Faculty of Information Technology, BacLieu University, VietNam
Manh-Quan Bui
Department of Computer Science Information Engineering, National Central University, Taiwan
Jia-Ching Wang*
Department of Computer Science Information Engineering, National Central University, Taiwan
Pervasive Artificial Intelligence Research (PAIR) Labs, Taiwan
*Address all correspondence to: jcw@csie.ncu.edu.tw
1. Introduction
Face recognition is a central issue in computer vision and pattern recognition. The variations in lighting conditions, pose and viewpoint changes, facial expressions, makeup, aging, and occlusion are challenges that significantly affect recognition accuracy. Generally, the challenges in face recognition can be classified into four main categories as follows:
Illumination variations: The face of a person can appear dramatically different when illumination changes. This occurs because of spectra or source distribution and intensity changes. In practice, many two-dimensional (2D) methods show that recognition performance is notably decreased when illumination strongly occurs [1, 2]. Therefore, the problem of lighting variation is considered as one of the key challenges for face recognition system designer. Several methods have been proposed to handle variable illuminations such as extraction of illumination invariant features [3, 4, 5, 6, 7]; images with variable illuminations transformed to a canonical representation [8, 9]; modeling the illumination variations [10, 11]; facial shapes and albedos are based on 3D face models [12].
Pose/viewpoint changes: Deformed face and self-occluded face usually occur by pose or viewpoint changes which affect the recognition process [13]. Generally, viewpoint face recognition approaches are divided into two categories: viewpoint-transformed and cross-pose based [14]. Viewpoint transformed recognition methods aim to transform the probe image to match the gallery image in the pose, whereas cross-pose-based approaches attempt to estimate the light field of the face [15, 16]. Besides, other approaches integrated 2D and 3D information [17, 18] in order to cope with pose and illumination variations.

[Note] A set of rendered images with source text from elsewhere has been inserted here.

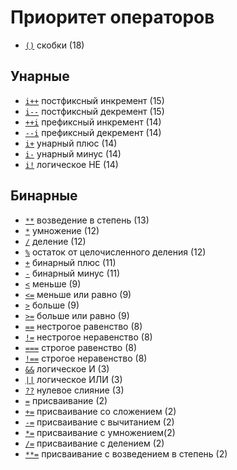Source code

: # Приоритет операторов

- [`()`](../ОПЕРАТОРЫ/Скобки.md) скобки (18)

## Унарные

- [`i++`](<../ОПЕРАТОРЫ/Постфиксный инкремент.md>) постфиксный инкремент (15)
- [`i--`](<../ОПЕРАТОРЫ/Постфиксный декремент.md>) постфиксный декремент (15)
- [`++i`](<../ОПЕРАТОРЫ/Префиксный инкремент.md>) префиксный инкремент (14)
- [`--i`](<../ОПЕРАТОРЫ/Префиксный декремент.md>) префиксный декремент (14)
- [`i+`](<../ОПЕРАТОРЫ/Унарный плюс.md>) унарный плюс (14)
- [`i-`](<../ОПЕРАТОРЫ/Унарный минус.md>) унарный минус (14)
- [`i!`](<../ОПЕРАТОРЫ/Логическое НЕ.md>) логическое НЕ (14)

## Бинарные

- [`**`](<../ОПЕРАТОРЫ/Возведение в степень.md>) возведение в степень (13)
- [`*`](../ОПЕРАТОРЫ/Умножение.md) умножение (12)
- [`/`](../ОПЕРАТОРЫ/Деление.md) деление (12)
- [`%`](<../ОПЕРАТОРЫ/Остаток от целочисленного деления.md>) остаток от целочисленного деления (12)
- [`+`](<../ОПЕРАТОРЫ/Бинарный плюс.md>) бинарный плюс (11)
- [`-`](<../ОПЕРАТОРЫ/Бинарный минус.md>) бинарный минус (11)
- [`<`](../ОПЕРАТОРЫ/Меньше.md) меньше (9)
- [`<=`](<../ОПЕРАТОРЫ/Меньше или равно.md>) меньше или равно (9)
- [`>`](../ОПЕРАТОРЫ/Больше.md) больше (9)
- [`>=`](<../ОПЕРАТОРЫ/Больше или равно.md>) больше или равно (9)
- [`==`](<../ОПЕРАТОРЫ/Нестрогое равенство.md>) нестрогое равенство (8)
- [`!=`](<../ОПЕРАТОРЫ/Нестрогое неравенство.md>) нестрогое неравенство (8)
- [`===`](<../ОПЕРАТОРЫ/Строгое равенство.md>) строгое равенство (8)
- [`!==`](<../ОПЕРАТОРЫ/Строгое неравенство.md>) строгое неравенство (8)
- [`&&`](<../ОПЕРАТОРЫ/Логическое И.md>) логическое И (3)
- [`||`](<../ОПЕРАТОРЫ/Логическое ИЛИ.md>) логическое ИЛИ (3)
- [`??`](<../ОПЕРАТОРЫ/Логическое ИЛИ.md>) нулевое слияние (3)
- [`=`](../ОПЕРАТОРЫ/Присваивание.md) присваивание (2)
- [`+=`](<../ОПЕРАТОРЫ/Присваивание со сложением.md>) присваивание со сложением (2)
- [`-=`](<../ОПЕРАТОРЫ/Присваивание с вычитанием.md>) присваивание с вычитанием (2)
- [`*=`](<../ОПЕРАТОРЫ/Присваивание с умножением.md>) присваивание с умножением(2)
- [`/=`](<../ОПЕРАТОРЫ/Присваивание с делением.md>) присваивание с делением (2)
- [`**=`](<../ОПЕРАТОРЫ/Присваивание с возведением в степень.md>) присваивание с возведением в степень (2)

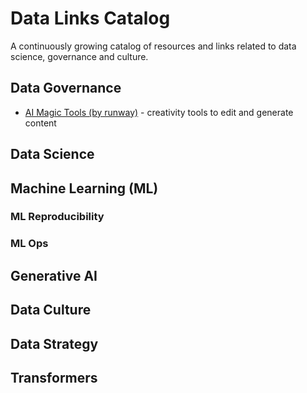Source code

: # Data Links Catalog
A continuously growing catalog of resources and links related to data science, governance and culture.

## Data Governance
- [AI Magic Tools (by runway)](https://runwayml.com/ai-magic-tools/) - creativity tools to edit and generate content
## Data Science
## Machine Learning (ML)
### ML Reproducibility
### ML Ops
## Generative AI
## Data Culture
## Data Strategy
## Transformers
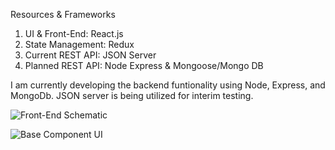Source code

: Resources & Frameworks

1. UI & Front-End: React.js
2. State Management: Redux
3. Current REST API: JSON Server
4. Planned REST API: Node Express & Mongoose/Mongo DB

I am currently developing the backend funtionality using Node, Express, and MongoDb. JSON server is being utilized for interim testing. 

![Front-End Schematic](https://i.imgur.com/gH9PFkF.png)

![Base Component UI](https://i.imgur.com/8iPjDaL.png)
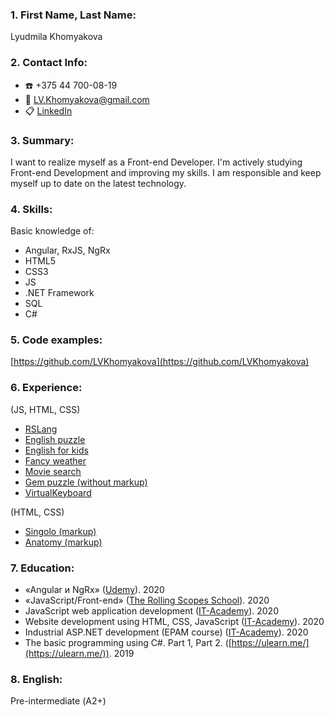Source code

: ### 1. First Name, Last Name:
Lyudmila Khomyakova
### 2. Contact Info:
- :phone: +375 44 700-08-19
- :e-mail: LV.Khomyakova@gmail.com
- :clipboard: [LinkedIn](https://www.linkedin.com/in/%D0%BB%D1%8E%D0%B4%D0%BC%D0%B8%D0%BB%D0%B0-%D1%85%D0%BE%D0%BC%D1%8F%D0%BA%D0%BE%D0%B2%D0%B0-20b6791b0/)

### 3. Summary:
I want to realize myself as a Front-end Developer. 
I'm actively studying Front-end Development and improving my skills.
I am responsible and keep myself up to date on the latest technology.

### 4. Skills:
Basic knowledge of:
* Angular, RxJS, NgRx
* HTML5
* CSS3
* JS
* .NET Framework
* SQL
* C#

### 5. Code examples:
[https://github.com/LVKhomyakova](https://github.com/LVKhomyakova)
  
### 6. Experience:
(JS, HTML, CSS)
* [RSLang](https://rslang-team12-lvkhomyakova.netlify.app/)
* [English puzzle](https://lvkhomyakova-english-puzzle.netlify.app/)
* [English for kids](https://lvkhomyakova-english-for-kids.netlify.app/)
* [Fancy weather](https://lvkhomyakova-fancy-weather.netlify.app/)
* [Movie search](https://lvkhomyakova-movie-search.netlify.app/)
* [Gem puzzle (without markup)](https://lvkhomyakova.github.io/RSS_gem-puzzle/)
* [VirtualKeyboard](https://lvkhomyakova.github.io/RSS_VirtualKeyboard/dist/)

(HTML, CSS)
* [Singolo (markup)](https://lvkhomyakova.github.io/RSS_singolo/)
* [Anatomy (markup)](https://lvkhomyakova.github.io/index.html) 

### 7. Education:
* «Angular и NgRx» ([Udemy](https://www.udemy.com/course/angular-and-ngrx-writing-real-project-from-scratch/)). 2020
* «JavaScript/Front-end» ([The Rolling Scopes School](https://rs.school/js/)). 2020
* JavaScript web application development ([IT-Academy](https://www.it-academy.by/course/front-end-developer/razrabotka-veb-prilozheniy-na-javascript/)). 2020
* Website development using HTML, CSS, JavaScript ([IT-Academy](https://www.it-academy.by/course/front-end-developer/fd1-razrabotka-veb-saytov-s-ispolzovaniem-html-css-i-javascript/)). 2020
* Industrial ASP.NET development (EPAM course) ([IT-Academy](https://www.it-academy.by/course/asp-net-developer/nd2-razrabotka-prilozheniy-na-asp-net/)). 2020
* The basic  programming  using C#. Part 1, Part 2. ([https://ulearn.me/](https://ulearn.me/)). 2019

### 8. English:
Pre-intermediate (А2+)
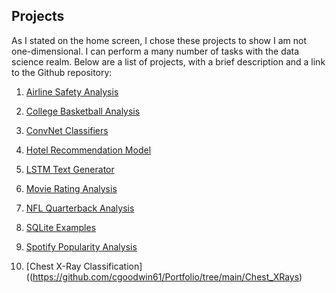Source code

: ## Projects

As I stated on the home screen, I chose these projects to show I am not one-dimensional. I can perform a many number of tasks with the data science realm. Below are a list of projects, with a brief description and a link to the Github repository:

1) [Airline Safety Analysis](https://github.com/cgoodwin61/Portfolio/tree/main/Airline_Safety_Analysis)

2) [College Basketball Analysis](https://github.com/cgoodwin61/Portfolio/tree/main/College_Basketball_Analysis)

3) [ConvNet Classifiers](https://github.com/cgoodwin61/Portfolio/tree/main/ConvNet_Classifiers)

4) [Hotel Recommendation Model](https://github.com/cgoodwin61/Portfolio/tree/main/Hotel_Recommendation_Model)

5) [LSTM Text Generator](https://github.com/cgoodwin61/Portfolio/tree/main/LSTM_Text_Generator)

6) [Movie Rating Analysis](https://github.com/cgoodwin61/Portfolio/tree/main/Movie_Rating_Analysis)

7) [NFL Quarterback Analysis](https://github.com/cgoodwin61/Portfolio/tree/main/QB_Analysis)

8) [SQLite Examples](https://github.com/cgoodwin61/Portfolio/tree/main/SQLite_Example)

9) [Spotify Popularity Analysis](https://github.com/cgoodwin61/Portfolio/tree/main/Spotify_Analysis)

10) [Chest X-Ray Classification]((https://github.com/cgoodwin61/Portfolio/tree/main/Chest_XRays)
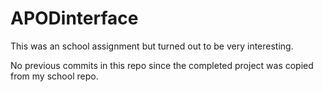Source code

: # APODinterface
This was an school assignment but turned out to be very interesting.  

No previous commits in this repo since the completed project was copied from my school repo. 
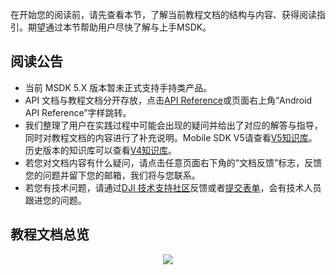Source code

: 在开始您的阅读前，请先查看本节，了解当前教程文档的结构与内容、获得阅读指引。期望通过本节帮助用户尽快了解与上手MSDK。

## 阅读公告
* 当前 MSDK 5.X 版本暂未正式支持手持类产品。
* API 文档与教程文档分开存放，点击[API Reference](https://developer.dji.com/cn/api-reference-v5/android-api/Components/SDKManager/DJISDKManager.html)或页面右上角“Android API Reference”字样跳转。
* 我们整理了用户在实践过程中可能会出现的疑问并给出了对应的解答与指导，同时对教程文档的内容进行了补充说明。Mobile SDK V5请查看[V5知识库](https://sdk-forum.dji.net/hc/zh-cn/categories/5050636444057-Mobile-SDK-V5)。历史版本的知识库可以查看[V4知识库](https://sdk-forum.dji.net/hc/zh-cn/categories/360001790813-Mobile-SDK-4-16-1)。
* 若您对文档内容有什么疑问，请点击任意页面右下角的“文档反馈”标志，反馈您的问题并留下您的邮箱，我们将与您联系。
* 若您有技术问题，请通过[DJI 技术支持社区](https://sdk-forum.dji.net/hc/zh-cn)反馈或者[提交表单](https://sdk-forum.dji.net/hc/zh-cn/requests/new)，会有技术人员跟进您的问题。 


## 教程文档总览

<div align=center>
<img src="https://terra-1-g.djicdn.com/71a7d383e71a4fb8887a310eb746b47f/msdk/Documentation/v5.3/msdk-read-map.png" style="width:auto"/>
</div>
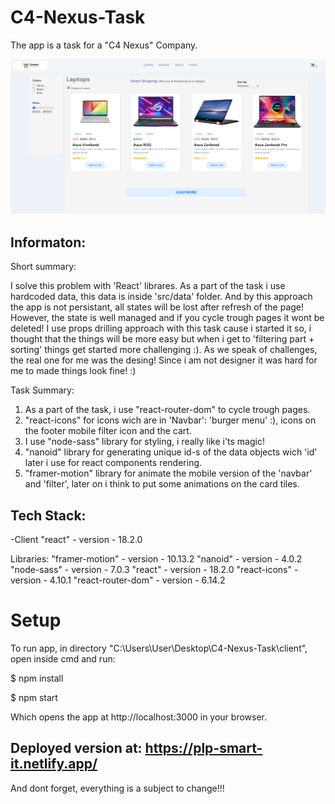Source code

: # C4-Nexus-Task

The app is a task for a "C4 Nexus" Company.

![](/product-listing-page.png)

## Informaton:
Short summary:

I solve this problem with 'React' librares. As a part of the task i use hardcoded data,
this data is inside 'src/data' folder. And by this approach the app is not persistant,
all states will be lost after refresh of the page!
However, the state is well managed and if you cycle trough pages it wont be deleted!
I use props drilling approach with this task cause i started it so, i thought that the things will be more easy
but when i get to 'filtering part + sorting' things get started more challenging :).
As we speak of challenges, the real one for me was the desing! Since i am not designer it was hard for me to
made things look fine! :)

Task Summary:

1. As a part of the task, i use "react-router-dom" to cycle trough pages.
2. "react-icons" for icons wich are in 'Navbar': 'burger menu' :), icons on the footer mobile filter icon
    and the cart.
3. I use "node-sass" library for styling, i really like i'ts magic!
4. "nanoid" library for generating unique id-s of the data objects wich 'id' later i use for react components rendering.
5. "framer-motion" library for animate the mobile version of the 'navbar' and 'filter', later on i think
    to put some animations on the card tiles.

## Tech Stack:
-Client "react" - version - 18.2.0

Libraries:
"framer-motion" - version - 10.13.2
"nanoid" - version - 4.0.2
"node-sass" - version - 7.0.3
"react" - version - 18.2.0
"react-icons" - version - 4.10.1
"react-router-dom" - version - 6.14.2

# Setup

To run app, in directory "C:\Users\User\Desktop\C4-Nexus-Task\client",  open inside cmd and run:

$ npm install

$ npm start

Which opens the app at http://localhost:3000 in your browser.

## Deployed version at: https://plp-smart-it.netlify.app/

And dont forget, everything is a subject to change!!!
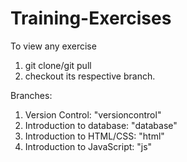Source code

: # Training-Exercises
To view any exercise
  1. git clone/git pull
  2. checkout its respective branch.

Branches:
  1. Version Control: "versioncontrol"
  2. Introduction to database: "database"
  3. Introduction to HTML/CSS: "html"
  4. Introduction to JavaScript: "js"
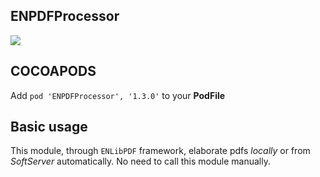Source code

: ## ENPDFProcessor

![](https://badgen.net/badge/stable/1.3.0/blue)

## COCOAPODS

Add `pod 'ENPDFProcessor', '1.3.0'` to your **PodFile**

## Basic usage

This module, through `ENLibPDF` framework, elaborate pdfs _locally_ or from _SoftServer_ automatically. No need to call this module manually.
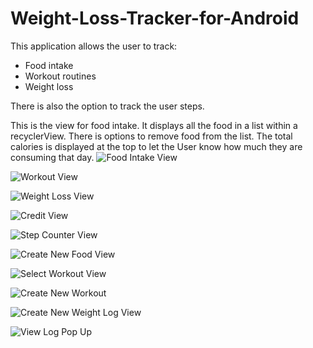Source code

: # Weight-Loss-Tracker-for-Android

This application allows the user to track:
  - Food intake
  - Workout routines
  - Weight loss
  
There is also the option to track the user steps.

This is the view for food intake. It displays all the food in a list within a recyclerView. There is options to remove food from the list. The total calories is displayed at the top to let the User know how much they are consuming that day.
![Food Intake View](https://github.com/JeevesChauhan/Weight-Loss-Tracker-for-Android/blob/master/screenshots/Screenshot_20191030-181758.png)

![Workout View](https://github.com/JeevesChauhan/Weight-Loss-Tracker-for-Android/blob/master/screenshots/Screenshot_20191030-181809.png)

![Weight Loss View](https://github.com/JeevesChauhan/Weight-Loss-Tracker-for-Android/blob/master/screenshots/Screenshot_20191030-181815.png)

![Credit View](https://github.com/JeevesChauhan/Weight-Loss-Tracker-for-Android/blob/master/screenshots/Screenshot_20191030-181818.png)

![Step Counter View](https://github.com/JeevesChauhan/Weight-Loss-Tracker-for-Android/blob/master/screenshots/Screenshot_20191030-181828.png)

![Create New Food View](https://github.com/JeevesChauhan/Weight-Loss-Tracker-for-Android/blob/master/screenshots/Screenshot_20191030-181835.png)

![Select Workout View](https://github.com/JeevesChauhan/Weight-Loss-Tracker-for-Android/blob/master/screenshots/Screenshot_20191030-181840.png)

![Create New Workout](https://github.com/JeevesChauhan/Weight-Loss-Tracker-for-Android/blob/master/screenshots/Screenshot_20191030-181843.png)

![Create New Weight Log View](https://github.com/JeevesChauhan/Weight-Loss-Tracker-for-Android/blob/master/screenshots/Screenshot_20191030-181849.png)

![View Log Pop Up](https://github.com/JeevesChauhan/Weight-Loss-Tracker-for-Android/blob/master/screenshots/Screenshot_20191030-181853.png)
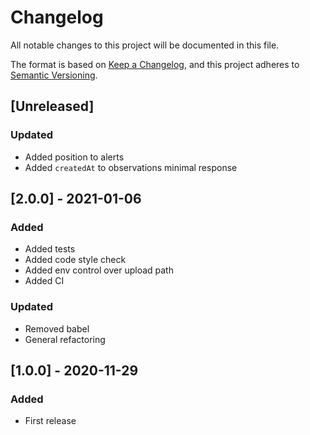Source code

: # Changelog
All notable changes to this project will be documented in this file.

The format is based on [Keep a Changelog](https://keepachangelog.com/en/1.0.0/),
and this project adheres to [Semantic Versioning](https://semver.org/spec/v2.0.0.html).

## [Unreleased]
### Updated
- Added position to alerts
- Added `createdAt` to observations minimal response

## [2.0.0] - 2021-01-06
### Added
- Added tests
- Added code style check
- Added env control over upload path
- Added CI

### Updated
- Removed babel
- General refactoring

## [1.0.0] - 2020-11-29
### Added
- First release
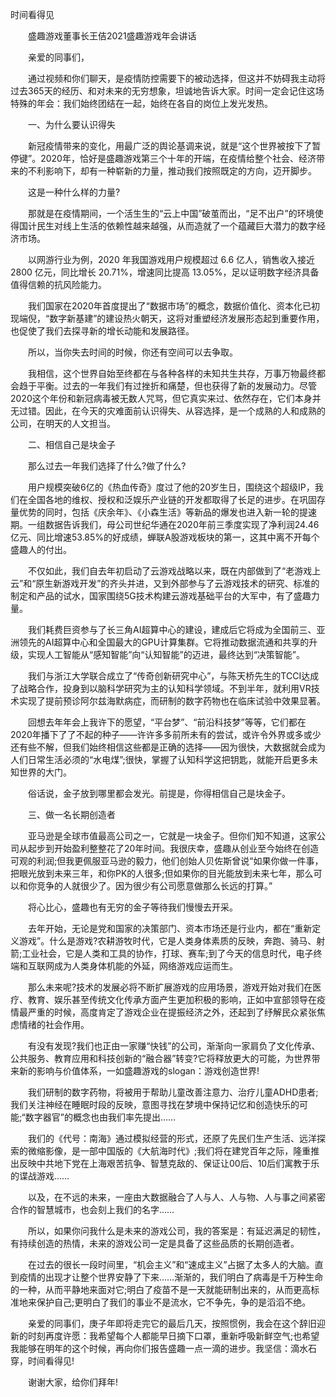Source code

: 时间看得见

　　盛趣游戏董事长王佶2021盛趣游戏年会讲话

　　亲爱的同事们，

　　通过视频和你们聊天，是疫情防控需要下的被动选择，但这并不妨碍我主动将过去365天的经历、和对未来的无穷想象，坦诚地告诉大家。时间一定会记住这场特殊的年会：我们始终团结在一起，始终在各自的岗位上发光发热。

　　一、为什么要认识得失

　　新冠疫情带来的变化，用最广泛的舆论基调来说，就是“这个世界被按下了暂停键”。2020年，恰好是盛趣游戏第三个十年的开端，在疫情给整个社会、经济带来的不利影响下，却有一种崭新的力量，推动我们按照既定的方向，迈开脚步。

　　这是一种什么样的力量?

　　那就是在疫情期间，一个活生生的“云上中国”破茧而出，“足不出户”的环境使得国计民生对线上生活的依赖性越来越强，从而造就了一个蕴藏巨大潜力的数字经济市场。

　　以网游行业为例，2020 年我国游戏用户规模超过 6.6 亿人，销售收入接近2800 亿元，同比增长 20.71%，增速同比提高 13.05%，足以证明数字经济具备值得信赖的抗风险能力。

　　我们国家在2020年首度提出了“数据市场”的概念，数据价值化、资本化已初现端倪，“数字新基建”的建设热火朝天，这将对重塑经济发展形态起到重要作用，也促使了我们去探寻新的增长动能和发展路径。

　　所以，当你失去时间的时候，你还有空间可以去争取。

　　我相信，这个世界自始至终都在与各种各样的未知共生共存，万事万物最终都会趋于平衡。过去的一年我们有过挫折和痛楚，但也获得了新的发展动力。尽管2020这个年份和新冠病毒被无数人咒骂，但它真实来过、依然存在，它们本身并无过错。因此，在今天的灾难面前认识得失、从容选择，是一个成熟的人和成熟的公司，在明天的人文担当。

　　二、相信自己是块金子

　　那么过去一年我们选择了什么?做了什么?

　　用户规模突破6亿的《热血传奇》度过了他的20岁生日，围绕这个超级IP，我们在全国各地的维权、授权和泛娱乐产业链的开发都取得了长足的进步。在巩固存量优势的同时，包括《庆余年》、《小森生活》等新品的爆发也进入新一轮的提速期。一组数据告诉我们，母公司世纪华通在2020年前三季度实现了净利润24.46亿元、同比增速53.85%的好成绩，蝉联A股游戏板块的第一，这其中离不开每个盛趣人的付出。

　　不仅如此，我们自去年初启动了云游戏战略以来，既在内部做到了“老游戏上云”和“原生新游戏开发”的齐头并进，又到外部参与了云游戏技术的研究、标准的制定和产品的试水，国家围绕5G技术构建云游戏基础平台的大军中，有了盛趣力量。

　　我们耗费巨资参与了长三角AI超算中心的建设，建成后它将成为全国前三、亚洲领先的AI超算中心和全国最大的GPU计算集群。它将推动数据流通和共享的升级，实现人工智能从“感知智能”向“认知智能”的迈进，最终达到“决策智能”。

　　我们与浙江大学联合成立了“传奇创新研究中心”，与陈天桥先生的TCCI达成了战略合作，投身到以脑科学研究为主的认知科学领域。不到半年，就利用VR技术实现了提前预诊阿尔兹海默病症，而研制的数字药物也在临床试验中效果显著。

　　回想去年年会上我许下的愿望，“平台梦”、“前沿科技梦”等等，它们都在2020年播下了了不起的种子——许许多多前所未有的尝试，或许令外界或多或少还有些不解，但我们始终相信这些都是正确的选择——因为很快，大数据就会成为人们日常生活必须的“水电煤”;很快，掌握了认知科学这把钥匙，就能开启更多未知世界的大门。

　　俗话说，金子放到哪里都会发光。前提是，你得相信自己是块金子。

　　三、做一名长期创造者

　　亚马逊是全球市值最高公司之一，它就是一块金子。但你们知不知道，这家公司从起步到开始盈利整整花了20年时间。我很庆幸，盛趣从创业至今始终在创造可观的利润;但我更佩服亚马逊的毅力，他们创始人贝佐斯曾说“如果你做一件事，把眼光放到未来三年，和你PK的人很多;但如果你的目光能放到未来七年，那么可以和你竞争的人就很少了。因为很少有公司愿意做那么长远的打算。”

　　将心比心，盛趣也有无穷的金子等待我们慢慢去开采。

　　去年开始，无论是党和国家的决策部门、资本市场还是行业内，都在“重新定义游戏”。什么是游戏?农耕游牧时代，它是人类身体素质的反映，奔跑、骑马、射箭;工业社会，它是人类和工具的协作，打球、赛车;到了今天的信息时代，电子终端和互联网成为人类身体机能的外延，网络游戏应运而生。

　　那么未来呢?技术的发展必将不断扩展游戏的应用场景，游戏开始对我们在医疗、教育、娱乐甚至传统文化传承方面产生更加积极的影响，正如中宣部领导在疫情最严重的时候，高度肯定了游戏企业在提振经济之外，还起到了纾解民众紧张焦虑情绪的社会作用。

　　有没有发现?我们也正由一家赚“快钱”的公司，渐渐向一家肩负了文化传承、公共服务、教育应用和科技创新的“融合器”转变?它将释放更大的可能，为世界带来新的影响与价值体系，一如盛趣游戏的slogan：游戏创造世界!

　　我们研制的数字药物，将被用于帮助儿童改善注意力、治疗儿童ADHD患者;我们关注神经在睡眠时段的反映，意图寻找在梦境中保持记忆和创造快乐的可能;“数字器官”的概念也由我们率先提出……

　　我们的《代号：南海》通过模拟经营的形式，还原了先民们生产生活、远洋探索的微缩影像，是一部中国版的《大航海时代》;我们将在建党百年之际，隆重推出反映中共地下党在上海艰苦抗争、智慧克敌的、保证让00后、10后们寓教于乐的谍战游戏……

　　以及，在不远的未来，一座由大数据融合了人与人、人与物、人与事之间紧密合作的智慧城市，也会刻上我们的名字……

　　所以，如果你问我什么是未来的游戏公司，我的答案是：有延迟满足的韧性，有持续创造的热情，未来的游戏公司一定是具备了这些品质的长期创造者。

　　在过去的很长一段时间里，“机会主义”和“速成主义”占据了太多人的大脑。直到疫情的出现才让整个世界安静了下来……渐渐的，我们明白了病毒是千万种生命的一种，从而平静地来面对它;明白了疫苗不是一天就能研制出来的，从而更高标准地来保护自己;更明白了我们的事业不是流水，它不争先，争的是滔滔不绝。

　　亲爱的同事们，庚子年即将走完它的最后几天，按照惯例，我会在这个辞旧迎新的时刻再度许愿：我希望每个人都能早日摘下口罩，重新呼吸新鲜空气;也希望我能够在明年的这个时候，再向你们报告盛趣一点一滴的进步。我坚信：滴水石穿，时间看得见!

　　谢谢大家，给你们拜年!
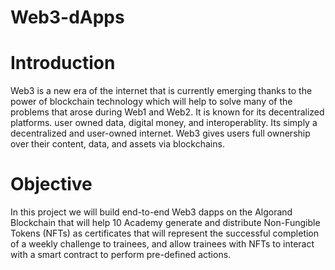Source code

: # Web3-dApps

# Introduction
Web3 is a new era of the internet that is currently emerging thanks to the
power of blockchain technology which will help to solve many of the problems
that arose during Web1 and Web2. It is known for its decentralized platforms. user owned data, digital money, and interoperablity.
Its simply a decentralized and user-owned internet. Web3 gives users full
ownership over their content, data, and assets via blockchains.
# Objective
 In this project we will build end-to-end Web3 dapps on the Algorand Blockchain that will help 10 Academy generate and distribute Non-Fungible Tokens (NFTs) as certificates that will represent the successful completion of a weekly challenge to trainees, and allow trainees with NFTs to interact with a smart contract to perform pre-defined actions. 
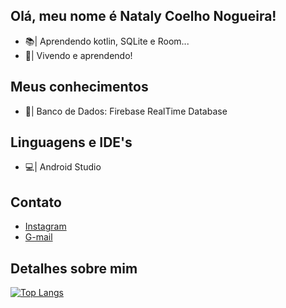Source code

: ## Olá, meu nome é Nataly Coelho Nogueira!

- 📚| Aprendendo kotlin, SQLite e Room...
- 🌱| Vivendo e aprendendo!

## Meus conhecimentos

- 🎲| Banco de Dados: Firebase RealTime Database

## Linguagens e IDE's
          
- 💻| Android Studio
    
## Contato

- [Instagram](https://www.instagram.com/natalycoelhonogueira/)
- [G-mail](mailto:coelho.nogueira10@gmail.com)

## Detalhes sobre mim

[![Top Langs](https://github-readme-stats.vercel.app/api/top-langs/?username=NatyCN)](https://github.com/NatyCN)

Facial expression: Face recognition tasks are more challenging when dealing with emotional states of a person in an image. In addition, hairstyle or facial hair such as beard and mustache can change facial appearance. To handle with difficulties of expression, facial expression recognition (FER) systems, including static image FER [19, 20, 21], and dynamic sequence FER [22, 23, 24] are designed. In static-based methods, the spatial information from the current single image is extracted to obtain the feature representation. In contrary, the dynamic-based methods consider the temporal relation among adjacent frames in the sequence of input facial expression.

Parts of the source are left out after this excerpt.